● What to work on
Among the entries below, tally the lines that include "needs", and give the number alone.

● Data

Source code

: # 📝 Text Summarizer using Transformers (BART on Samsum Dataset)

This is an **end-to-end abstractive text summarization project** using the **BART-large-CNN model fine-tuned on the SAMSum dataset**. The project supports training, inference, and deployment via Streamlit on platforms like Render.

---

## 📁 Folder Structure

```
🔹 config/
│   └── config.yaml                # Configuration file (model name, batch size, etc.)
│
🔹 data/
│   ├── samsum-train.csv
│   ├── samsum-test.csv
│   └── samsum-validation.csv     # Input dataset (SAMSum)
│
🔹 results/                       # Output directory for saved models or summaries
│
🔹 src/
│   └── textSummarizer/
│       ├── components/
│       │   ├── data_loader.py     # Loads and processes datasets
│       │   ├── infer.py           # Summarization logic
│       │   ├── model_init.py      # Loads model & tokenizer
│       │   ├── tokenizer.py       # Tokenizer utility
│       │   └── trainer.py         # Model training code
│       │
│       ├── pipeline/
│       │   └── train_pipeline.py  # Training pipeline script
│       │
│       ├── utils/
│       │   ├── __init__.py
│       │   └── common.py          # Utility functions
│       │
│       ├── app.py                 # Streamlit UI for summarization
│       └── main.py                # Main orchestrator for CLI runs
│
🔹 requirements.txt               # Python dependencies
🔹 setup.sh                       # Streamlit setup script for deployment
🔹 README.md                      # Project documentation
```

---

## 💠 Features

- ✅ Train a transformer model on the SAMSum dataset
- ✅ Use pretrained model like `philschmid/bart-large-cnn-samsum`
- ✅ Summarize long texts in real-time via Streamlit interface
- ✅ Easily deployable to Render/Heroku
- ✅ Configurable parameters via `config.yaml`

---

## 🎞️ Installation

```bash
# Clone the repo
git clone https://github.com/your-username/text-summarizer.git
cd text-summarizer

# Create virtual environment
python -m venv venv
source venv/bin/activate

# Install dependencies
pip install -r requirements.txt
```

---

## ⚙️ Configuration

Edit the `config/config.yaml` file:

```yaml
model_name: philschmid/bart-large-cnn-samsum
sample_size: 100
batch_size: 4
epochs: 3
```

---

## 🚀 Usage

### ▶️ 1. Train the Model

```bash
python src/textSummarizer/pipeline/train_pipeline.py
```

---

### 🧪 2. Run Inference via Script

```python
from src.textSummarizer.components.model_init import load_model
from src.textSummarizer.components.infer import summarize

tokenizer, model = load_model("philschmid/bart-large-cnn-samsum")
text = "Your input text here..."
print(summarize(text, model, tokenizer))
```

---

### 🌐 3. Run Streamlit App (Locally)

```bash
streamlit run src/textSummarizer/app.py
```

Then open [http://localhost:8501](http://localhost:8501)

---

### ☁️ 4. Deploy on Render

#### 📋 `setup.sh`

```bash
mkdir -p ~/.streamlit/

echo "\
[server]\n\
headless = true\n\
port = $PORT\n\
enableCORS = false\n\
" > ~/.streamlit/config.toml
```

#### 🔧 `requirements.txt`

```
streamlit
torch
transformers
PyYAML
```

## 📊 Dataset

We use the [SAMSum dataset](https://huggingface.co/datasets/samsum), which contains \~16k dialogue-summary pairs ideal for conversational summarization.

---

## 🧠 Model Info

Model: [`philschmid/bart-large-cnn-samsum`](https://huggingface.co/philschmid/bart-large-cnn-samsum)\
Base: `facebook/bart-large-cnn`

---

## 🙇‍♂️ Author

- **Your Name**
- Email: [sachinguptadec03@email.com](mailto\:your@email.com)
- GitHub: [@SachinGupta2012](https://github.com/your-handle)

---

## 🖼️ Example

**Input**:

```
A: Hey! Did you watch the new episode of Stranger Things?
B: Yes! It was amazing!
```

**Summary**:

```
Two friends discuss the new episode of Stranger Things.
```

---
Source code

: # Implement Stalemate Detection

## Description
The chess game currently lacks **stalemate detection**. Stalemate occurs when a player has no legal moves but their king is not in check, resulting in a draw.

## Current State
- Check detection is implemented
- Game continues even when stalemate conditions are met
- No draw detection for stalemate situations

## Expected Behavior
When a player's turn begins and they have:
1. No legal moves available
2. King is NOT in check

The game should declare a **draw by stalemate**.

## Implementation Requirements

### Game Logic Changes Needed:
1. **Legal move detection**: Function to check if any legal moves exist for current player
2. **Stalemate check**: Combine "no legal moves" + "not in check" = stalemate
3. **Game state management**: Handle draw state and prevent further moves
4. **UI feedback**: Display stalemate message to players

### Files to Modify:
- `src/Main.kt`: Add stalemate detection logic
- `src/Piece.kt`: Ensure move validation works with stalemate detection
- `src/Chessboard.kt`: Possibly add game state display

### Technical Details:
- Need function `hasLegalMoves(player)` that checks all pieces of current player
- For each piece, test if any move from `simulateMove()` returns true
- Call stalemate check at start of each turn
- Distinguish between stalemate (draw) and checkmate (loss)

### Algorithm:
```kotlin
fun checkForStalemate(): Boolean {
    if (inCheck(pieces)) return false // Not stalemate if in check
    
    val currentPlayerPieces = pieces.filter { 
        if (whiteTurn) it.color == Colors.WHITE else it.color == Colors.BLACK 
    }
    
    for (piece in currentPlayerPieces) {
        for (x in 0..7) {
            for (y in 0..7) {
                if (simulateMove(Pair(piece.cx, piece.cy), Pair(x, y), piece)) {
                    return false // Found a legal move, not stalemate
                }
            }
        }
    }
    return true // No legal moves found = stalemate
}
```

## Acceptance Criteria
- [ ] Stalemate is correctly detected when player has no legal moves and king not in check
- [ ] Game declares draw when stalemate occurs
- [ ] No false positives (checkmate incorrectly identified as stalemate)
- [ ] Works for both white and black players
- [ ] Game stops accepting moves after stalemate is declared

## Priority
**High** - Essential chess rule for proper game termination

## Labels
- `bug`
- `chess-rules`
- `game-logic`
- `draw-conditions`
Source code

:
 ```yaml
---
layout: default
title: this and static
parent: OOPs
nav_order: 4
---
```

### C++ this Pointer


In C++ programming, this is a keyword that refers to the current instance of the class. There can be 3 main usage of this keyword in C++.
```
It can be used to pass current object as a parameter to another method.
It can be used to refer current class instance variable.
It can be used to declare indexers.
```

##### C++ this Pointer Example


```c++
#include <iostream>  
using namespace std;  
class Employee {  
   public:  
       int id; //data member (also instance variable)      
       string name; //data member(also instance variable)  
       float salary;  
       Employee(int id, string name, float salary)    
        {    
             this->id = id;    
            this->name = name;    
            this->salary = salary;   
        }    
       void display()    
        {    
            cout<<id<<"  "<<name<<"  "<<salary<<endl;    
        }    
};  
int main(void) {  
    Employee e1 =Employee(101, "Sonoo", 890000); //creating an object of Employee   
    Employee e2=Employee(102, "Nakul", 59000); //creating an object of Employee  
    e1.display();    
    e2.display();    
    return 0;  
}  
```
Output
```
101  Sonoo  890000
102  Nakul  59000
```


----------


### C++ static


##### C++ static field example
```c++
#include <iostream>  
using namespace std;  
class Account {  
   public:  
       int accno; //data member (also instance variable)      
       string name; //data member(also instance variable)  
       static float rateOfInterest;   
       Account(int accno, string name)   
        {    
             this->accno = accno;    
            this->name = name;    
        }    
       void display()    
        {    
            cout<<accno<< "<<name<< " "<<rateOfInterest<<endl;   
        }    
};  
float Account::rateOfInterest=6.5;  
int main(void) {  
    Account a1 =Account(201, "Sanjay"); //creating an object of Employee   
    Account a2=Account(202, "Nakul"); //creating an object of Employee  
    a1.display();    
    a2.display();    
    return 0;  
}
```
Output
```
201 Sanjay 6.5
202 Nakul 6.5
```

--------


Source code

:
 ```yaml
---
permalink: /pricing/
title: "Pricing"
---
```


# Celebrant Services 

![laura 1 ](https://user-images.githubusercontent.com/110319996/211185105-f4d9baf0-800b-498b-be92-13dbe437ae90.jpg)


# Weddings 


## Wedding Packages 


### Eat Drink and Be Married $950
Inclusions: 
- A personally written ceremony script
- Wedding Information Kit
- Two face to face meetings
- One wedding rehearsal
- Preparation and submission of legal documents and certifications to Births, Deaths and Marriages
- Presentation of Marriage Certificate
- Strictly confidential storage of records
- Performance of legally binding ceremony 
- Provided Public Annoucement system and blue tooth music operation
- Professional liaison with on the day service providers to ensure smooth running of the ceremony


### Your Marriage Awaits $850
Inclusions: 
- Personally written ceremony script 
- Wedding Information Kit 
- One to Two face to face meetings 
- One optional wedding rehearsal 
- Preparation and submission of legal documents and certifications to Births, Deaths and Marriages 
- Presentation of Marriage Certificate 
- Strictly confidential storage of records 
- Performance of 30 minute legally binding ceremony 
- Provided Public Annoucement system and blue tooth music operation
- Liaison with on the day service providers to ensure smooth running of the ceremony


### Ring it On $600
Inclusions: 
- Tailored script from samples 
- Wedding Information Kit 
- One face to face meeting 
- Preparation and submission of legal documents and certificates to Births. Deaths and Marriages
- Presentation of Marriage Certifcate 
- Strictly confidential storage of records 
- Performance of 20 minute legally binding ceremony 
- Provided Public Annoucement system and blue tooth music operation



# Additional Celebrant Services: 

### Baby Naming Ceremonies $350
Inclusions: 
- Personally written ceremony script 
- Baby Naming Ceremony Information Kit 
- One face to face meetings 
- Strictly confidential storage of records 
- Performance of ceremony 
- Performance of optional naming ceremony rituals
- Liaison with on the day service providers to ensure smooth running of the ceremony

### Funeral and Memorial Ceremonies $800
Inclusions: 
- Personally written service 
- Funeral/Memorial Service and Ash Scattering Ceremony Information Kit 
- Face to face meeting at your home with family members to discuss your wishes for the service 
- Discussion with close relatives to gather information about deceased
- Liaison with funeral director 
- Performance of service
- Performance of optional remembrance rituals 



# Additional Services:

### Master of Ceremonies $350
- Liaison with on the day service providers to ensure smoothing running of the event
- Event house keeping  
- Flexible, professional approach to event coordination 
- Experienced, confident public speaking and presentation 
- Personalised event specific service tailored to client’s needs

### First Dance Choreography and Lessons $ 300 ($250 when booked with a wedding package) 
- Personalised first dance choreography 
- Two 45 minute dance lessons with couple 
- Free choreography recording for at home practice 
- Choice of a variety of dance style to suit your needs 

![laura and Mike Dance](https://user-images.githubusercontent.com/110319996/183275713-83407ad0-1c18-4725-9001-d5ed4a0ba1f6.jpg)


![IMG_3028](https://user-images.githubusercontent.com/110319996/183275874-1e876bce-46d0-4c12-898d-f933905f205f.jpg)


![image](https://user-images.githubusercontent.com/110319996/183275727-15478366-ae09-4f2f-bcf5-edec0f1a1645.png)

● Answer for the task
2